Last Wednesday she said, 'i am so sorry i did not work through my issues before i met you.' 

I simply hate where we are at right now and can imagine no other woman who i will be inspired by and love more than her. (i waited almost 40 years to meet the right woman but as soon as i met her i knew) I'll never give up hope but right now I don't know if I am doing the right thing by expressing my love and unconditional support for her through this all. (but i struggle to feel loved by her. i hear words but few actions)

thank you


----------



## Mavash. (Jan 26, 2012)

Cut her loose.

She's cake eating.

Either she wants to be married or she doesn't.

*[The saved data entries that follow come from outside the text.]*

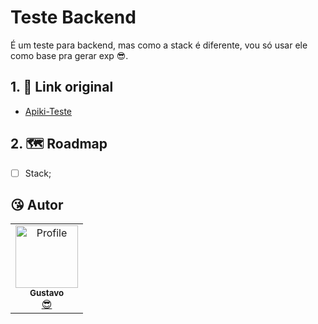 # Teste Backend
É um teste para backend, mas como a stack é diferente, vou só usar ele como base pra gerar exp 😎.


## 1. 📢 Link original
* [Apiki-Teste](https://github.com/Apiki/back-end-challenge)

## 2. 🗺 Roadmap
- [ ] Stack;


## 😘 Autor
<table>
  <tr>
    <td align="center"><a href="https://github.com/GustavoGomesDias"><img src="https://github.com/GustavoGomesDias.png" width="100px;" alt="Profile"/><br /><sub><b>Gustavo</b></sub></a><br /><a href="https://github.com/GustavoGomesDias" title="Code">😎</a></td>
  <tr>
</table> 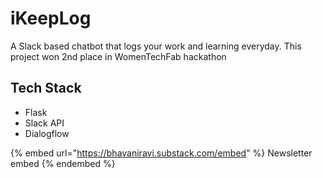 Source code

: # iKeepLog

A Slack based chatbot that logs your work and learning everyday. This project won 2nd place in WomenTechFab hackathon

## Tech Stack

* Flask
* Slack API
* Dialogflow



{% embed url="https://bhavaniravi.substack.com/embed" %}
Newsletter embed
{% endembed %}
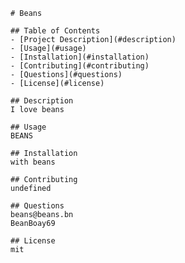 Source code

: 
    # Beans
    
    ## Table of Contents
    - [Project Description](#description)
    - [Usage](#usage)
    - [Installation](#installation)
    - [Contributing](#contributing)
    - [Questions](#questions)
    - [License](#license)

    ## Description
    I love beans

    ## Usage
    BEANS

    ## Installation
    with beans

    ## Contributing
    undefined

    ## Questions
    beans@beans.bn
    BeanBoay69

    ## License
    mit
     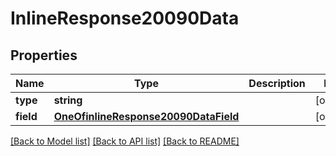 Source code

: # InlineResponse20090Data

## Properties
Name | Type | Description | Notes
------------ | ------------- | ------------- | -------------
**type** | **string** |  | [optional] 
**field** | [**OneOfinlineResponse20090DataField**](OneOfinlineResponse20090DataField.md) |  | [optional] 

[[Back to Model list]](../../README.md#documentation-for-models) [[Back to API list]](../../README.md#documentation-for-api-endpoints) [[Back to README]](../../README.md)

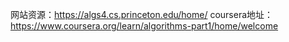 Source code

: 网站资源：https://algs4.cs.princeton.edu/home/
coursera地址：https://www.coursera.org/learn/algorithms-part1/home/welcome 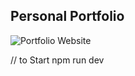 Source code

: ## Personal Portfolio

![Portfolio Website](https://i.ibb.co/WgPMpts/image.png)

// to Start
npm run dev
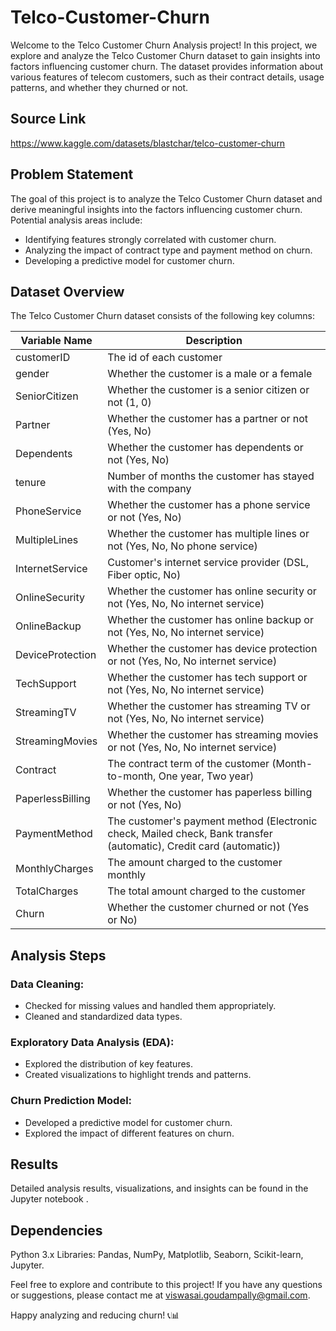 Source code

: # Telco-Customer-Churn
Welcome to the Telco Customer Churn Analysis project! In this project, we explore and analyze the Telco Customer Churn dataset to gain insights into factors influencing customer churn. The dataset provides information about various features of telecom customers, such as their contract details, usage patterns, and whether they churned or not.

## Source Link
https://www.kaggle.com/datasets/blastchar/telco-customer-churn

## Problem Statement
The goal of this project is to analyze the Telco Customer Churn dataset and derive meaningful insights into the factors influencing customer churn. Potential analysis areas include:
* Identifying features strongly correlated with customer churn.
* Analyzing the impact of contract type and payment method on churn.
* Developing a predictive model for customer churn.

## Dataset Overview
The Telco Customer Churn dataset consists of the following key columns:

| **Variable Name** | **Description** |
|--|--|
|customerID | The id of each customer|
|gender |Whether the customer is a male or a female |
|SeniorCitizen |Whether the customer is a senior citizen or not (1, 0) |
|Partner |Whether the customer has a partner or not (Yes, No) |
|Dependents |Whether the customer has dependents or not (Yes, No) |
|tenure |Number of months the customer has stayed with the company |
|PhoneService |Whether the customer has a phone service or not (Yes, No) |
|MultipleLines |Whether the customer has multiple lines or not (Yes, No, No phone service) |
|InternetService |Customer's internet service provider (DSL, Fiber optic, No) |
|OnlineSecurity |Whether the customer has online security or not (Yes, No, No internet service) |
|OnlineBackup |Whether the customer has online backup or not (Yes, No, No internet service) |
|DeviceProtection |Whether the customer has device protection or not (Yes, No, No internet service) |
|TechSupport |Whether the customer has tech support or not (Yes, No, No internet service) |
|StreamingTV |Whether the customer has streaming TV or not (Yes, No, No internet service) |
|StreamingMovies |Whether the customer has streaming movies or not (Yes, No, No internet service) |
|Contract |The contract term of the customer (Month-to-month, One year, Two year)|
|PaperlessBilling |Whether the customer has paperless billing or not (Yes, No)|
|PaymentMethod |The customer's payment method (Electronic check, Mailed check, Bank transfer (automatic), Credit card (automatic))|
|MonthlyCharges |The amount charged to the customer monthly|
|TotalCharges |The total amount charged to the customer|
|Churn |Whether the customer churned or not (Yes or No)|

  
## Analysis Steps
### Data Cleaning:
* Checked for missing values and handled them appropriately.
* Cleaned and standardized data types.
### Exploratory Data Analysis (EDA):
* Explored the distribution of key features.
* Created visualizations to highlight trends and patterns.
### Churn Prediction Model:
* Developed a predictive model for customer churn.
* Explored the impact of different features on churn.
  
## Results
Detailed analysis results, visualizations, and insights can be found in the Jupyter notebook .

## Dependencies
Python 3.x
Libraries: Pandas, NumPy, Matplotlib, Seaborn, Scikit-learn, Jupyter.


Feel free to explore and contribute to this project! If you have any questions or suggestions, please contact me at viswasai.goudampally@gmail.com.

Happy analyzing and reducing churn! 📞📊
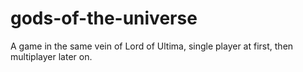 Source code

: # gods-of-the-universe
A game in the same vein of Lord of Ultima, single player at first, then multiplayer later on.
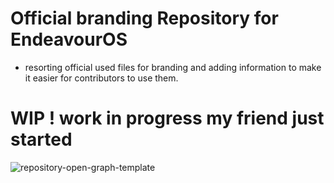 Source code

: # Official branding Repository for EndeavourOS
* resorting official used files for branding and adding information to make it easier for contributors to use them.

# WIP ! work in progress my friend just started

![repository-open-graph-template](https://github.com/user-attachments/assets/d8e3ab97-eee2-4728-91ab-a9972db8f6c5)

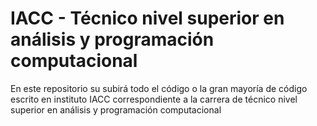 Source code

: # IACC - Técnico nivel superior en análisis y programación computacional
En este repositorio su subirá todo el código o la gran mayoría de código escrito en instituto IACC correspondiente a la carrera de técnico nivel superior en análisis y programación computacional
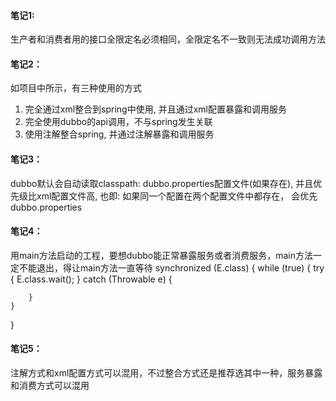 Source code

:#### 笔记1:
生产者和消费者用的接口全限定名必须相同，全限定名不一致则无法成功调用方法


#### 笔记2：
如项目中所示，有三种使用的方式
1. 完全通过xml整合到spring中使用, 并且通过xml配置暴露和调用服务
2. 完全使用dubbo的api调用，不与spring发生关联
3. 使用注解整合spring, 并通过注解暴露和调用服务

#### 笔记3：
dubbo默认会自动读取classpath: dubbo.properties配置文件(如果存在), 
并且优先级比xml配置文件高, 也即: 如果同一个配置在两个配置文件中都存在，
会优先dubbo.properties

#### 笔记4：
用main方法启动的工程，要想dubbo能正常暴露服务或者消费服务，main方法一定不能退出，得让main方法一直等待
synchronized (E.class) {
	while (true) {
		try {
			E.class.wait();
		} catch (Throwable e) {

		}
	}
}

#### 笔记5：
注解方式和xml配置方式可以混用，不过整合方式还是推荐选其中一种，服务暴露和消费方式可以混用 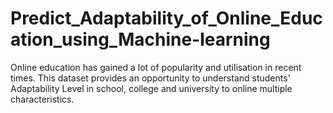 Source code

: # Predict_Adaptability_of_Online_Education_using_Machine-learning
Online education has gained a lot of popularity and utilisation in recent times. This dataset provides an opportunity to understand students' Adaptability Level in school, college and university to online multiple characteristics.
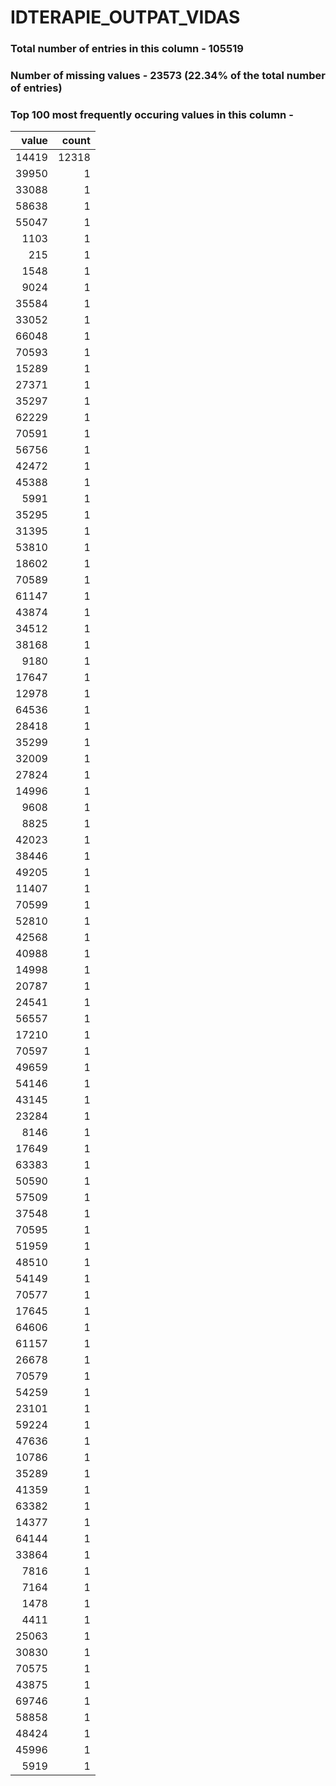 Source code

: 
# IDTERAPIE_OUTPAT_VIDAS

### Total number of entries in this column - 105519

### Number of missing values - 23573 (22.34% of the total number of entries)

### Top 100 most frequently occuring values in this column -

|   value |   count |
|--------:|--------:|
|   14419 |   12318 |
|   39950 |       1 |
|   33088 |       1 |
|   58638 |       1 |
|   55047 |       1 |
|    1103 |       1 |
|     215 |       1 |
|    1548 |       1 |
|    9024 |       1 |
|   35584 |       1 |
|   33052 |       1 |
|   66048 |       1 |
|   70593 |       1 |
|   15289 |       1 |
|   27371 |       1 |
|   35297 |       1 |
|   62229 |       1 |
|   70591 |       1 |
|   56756 |       1 |
|   42472 |       1 |
|   45388 |       1 |
|    5991 |       1 |
|   35295 |       1 |
|   31395 |       1 |
|   53810 |       1 |
|   18602 |       1 |
|   70589 |       1 |
|   61147 |       1 |
|   43874 |       1 |
|   34512 |       1 |
|   38168 |       1 |
|    9180 |       1 |
|   17647 |       1 |
|   12978 |       1 |
|   64536 |       1 |
|   28418 |       1 |
|   35299 |       1 |
|   32009 |       1 |
|   27824 |       1 |
|   14996 |       1 |
|    9608 |       1 |
|    8825 |       1 |
|   42023 |       1 |
|   38446 |       1 |
|   49205 |       1 |
|   11407 |       1 |
|   70599 |       1 |
|   52810 |       1 |
|   42568 |       1 |
|   40988 |       1 |
|   14998 |       1 |
|   20787 |       1 |
|   24541 |       1 |
|   56557 |       1 |
|   17210 |       1 |
|   70597 |       1 |
|   49659 |       1 |
|   54146 |       1 |
|   43145 |       1 |
|   23284 |       1 |
|    8146 |       1 |
|   17649 |       1 |
|   63383 |       1 |
|   50590 |       1 |
|   57509 |       1 |
|   37548 |       1 |
|   70595 |       1 |
|   51959 |       1 |
|   48510 |       1 |
|   54149 |       1 |
|   70577 |       1 |
|   17645 |       1 |
|   64606 |       1 |
|   61157 |       1 |
|   26678 |       1 |
|   70579 |       1 |
|   54259 |       1 |
|   23101 |       1 |
|   59224 |       1 |
|   47636 |       1 |
|   10786 |       1 |
|   35289 |       1 |
|   41359 |       1 |
|   63382 |       1 |
|   14377 |       1 |
|   64144 |       1 |
|   33864 |       1 |
|    7816 |       1 |
|    7164 |       1 |
|    1478 |       1 |
|    4411 |       1 |
|   25063 |       1 |
|   30830 |       1 |
|   70575 |       1 |
|   43875 |       1 |
|   69746 |       1 |
|   58858 |       1 |
|   48424 |       1 |
|   45996 |       1 |
|    5919 |       1 |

And yes you are enabling her by allowing her to string you along.


----------



## cdbaker (Nov 5, 2010)

Yeah you need to be firm with her. That her behavior is unacceptable. That it is bad for her youngest child. That she massively overreacted by moving out like that. I'm sure she has a lot of issues relationally from her upbringing and past relationships that she really needs to get into IC for (not MC). You can be supportive in the meantime by not filing for divorce yet or cutting her off financially, but you have to make it clear what the expectations are and don't cave in by talking to her/texting her all the time.


----------



## mablenc (Feb 26, 2013)

Is there a man lined up? all of the sudden moves are classic for cheaters.


----------



## 3Xnocharm (Jun 22, 2012)

Agreed, be done. Also, if she claimed you were bullying when she first left, I would take that as her truth, and really try to do some soul searching and work on that about yourself. Stop letting her cake-eat, she is just insecure about things and is using you to find her footing.


----------



## ThreeStrikes (Aug 11, 2012)

Who is she shacking up with?


----------



## PBear (Nov 16, 2010)

Honestly, she either seems unbalanced, or there's more to the story. Who goes from a 30 day intimacy challenge to moving out and calling the cops for an escort in 24 hours?

C


----------



## mozmufc21 (Aug 5, 2013)

I understand the cops, at least I think I do. Her two older children were there helping her move and they have had problems with the police. I think she knew that I would try to figure out what was going on and things would escalate and someone would say or do something that would get out of control. So, they were there to keep everything civil.

She has talked to mutual friends and told them, 'i do not want a divorce and i absolutely love that man.' i think she felt over protective of her child. since then her ten year old daughter pretty much watches tv or plays on the tablet all day, eats cookies or is taken out for dinner each night, stays up until mom goes to bed, usually midnight or so, and sleeps in until ten or eleven the next morning. (and i was told hadn't showered for 4-5 days which i have mom a look for but realized these are the things mom saw as controlling, but clearly she doesn't know how to be a parent who sometimes needs to be tough. she is very afraid of not being there for her children in every way so they walk all over her)

anyway, i am hoping i will have some clarity on wednesday at first counseling session. 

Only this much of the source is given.